◆ TASK GOAL: Across the data below, count every line where the string "reviewed" appears. Answer with the number alone.
[[ PROVIDED RECORDS open ]]
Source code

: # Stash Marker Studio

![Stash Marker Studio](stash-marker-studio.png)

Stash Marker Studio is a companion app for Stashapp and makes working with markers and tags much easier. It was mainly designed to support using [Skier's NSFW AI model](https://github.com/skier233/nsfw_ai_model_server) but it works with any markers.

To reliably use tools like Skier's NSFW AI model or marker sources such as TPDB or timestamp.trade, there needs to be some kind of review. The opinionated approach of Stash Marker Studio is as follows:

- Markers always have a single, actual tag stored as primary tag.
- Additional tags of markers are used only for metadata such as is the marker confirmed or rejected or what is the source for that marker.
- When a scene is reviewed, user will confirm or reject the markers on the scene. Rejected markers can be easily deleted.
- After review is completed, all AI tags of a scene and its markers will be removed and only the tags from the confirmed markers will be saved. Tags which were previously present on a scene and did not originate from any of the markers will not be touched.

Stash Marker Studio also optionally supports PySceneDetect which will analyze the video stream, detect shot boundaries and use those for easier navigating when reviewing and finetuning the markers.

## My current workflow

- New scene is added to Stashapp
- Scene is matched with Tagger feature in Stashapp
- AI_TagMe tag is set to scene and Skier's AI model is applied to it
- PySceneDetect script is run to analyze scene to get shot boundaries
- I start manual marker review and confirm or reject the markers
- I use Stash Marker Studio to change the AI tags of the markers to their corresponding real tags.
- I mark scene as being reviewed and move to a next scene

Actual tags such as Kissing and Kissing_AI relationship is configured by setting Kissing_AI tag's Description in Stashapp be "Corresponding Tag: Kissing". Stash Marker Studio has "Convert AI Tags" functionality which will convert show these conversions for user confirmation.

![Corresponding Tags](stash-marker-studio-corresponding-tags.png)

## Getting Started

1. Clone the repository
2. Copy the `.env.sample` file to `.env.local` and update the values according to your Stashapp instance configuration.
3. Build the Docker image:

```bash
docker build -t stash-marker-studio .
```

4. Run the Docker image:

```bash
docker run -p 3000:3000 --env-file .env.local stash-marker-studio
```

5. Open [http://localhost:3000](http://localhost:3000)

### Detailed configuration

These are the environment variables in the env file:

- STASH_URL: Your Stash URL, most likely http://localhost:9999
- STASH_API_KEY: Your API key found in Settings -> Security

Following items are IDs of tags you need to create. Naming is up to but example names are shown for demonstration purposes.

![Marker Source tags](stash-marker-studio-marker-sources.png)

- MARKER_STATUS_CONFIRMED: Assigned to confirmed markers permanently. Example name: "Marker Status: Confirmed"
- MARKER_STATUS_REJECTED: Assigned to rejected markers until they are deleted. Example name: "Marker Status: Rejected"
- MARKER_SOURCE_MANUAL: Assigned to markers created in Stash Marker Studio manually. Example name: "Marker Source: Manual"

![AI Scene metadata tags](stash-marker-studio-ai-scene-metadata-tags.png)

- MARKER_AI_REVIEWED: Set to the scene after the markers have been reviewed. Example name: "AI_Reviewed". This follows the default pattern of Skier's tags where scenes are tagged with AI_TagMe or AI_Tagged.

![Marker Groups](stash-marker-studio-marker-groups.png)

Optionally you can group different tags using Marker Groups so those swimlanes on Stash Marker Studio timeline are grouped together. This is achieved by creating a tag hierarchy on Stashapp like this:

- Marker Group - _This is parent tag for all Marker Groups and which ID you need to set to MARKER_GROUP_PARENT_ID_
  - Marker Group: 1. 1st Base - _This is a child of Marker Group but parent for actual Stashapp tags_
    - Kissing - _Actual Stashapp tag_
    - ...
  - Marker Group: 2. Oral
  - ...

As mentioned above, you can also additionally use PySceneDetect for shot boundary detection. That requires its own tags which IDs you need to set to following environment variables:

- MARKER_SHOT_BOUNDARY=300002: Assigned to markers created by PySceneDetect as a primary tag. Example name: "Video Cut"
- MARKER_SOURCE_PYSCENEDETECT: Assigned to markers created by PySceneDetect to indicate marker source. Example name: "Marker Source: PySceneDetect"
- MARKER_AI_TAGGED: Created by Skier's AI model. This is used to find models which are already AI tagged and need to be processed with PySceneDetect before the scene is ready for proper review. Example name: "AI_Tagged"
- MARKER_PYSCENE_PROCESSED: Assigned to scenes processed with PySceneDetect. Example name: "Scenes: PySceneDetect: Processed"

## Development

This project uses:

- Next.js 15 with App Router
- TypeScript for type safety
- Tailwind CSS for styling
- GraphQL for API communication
[[ PROVIDED RECORDS closed ]]
◆ WORKED SOLUTION: 3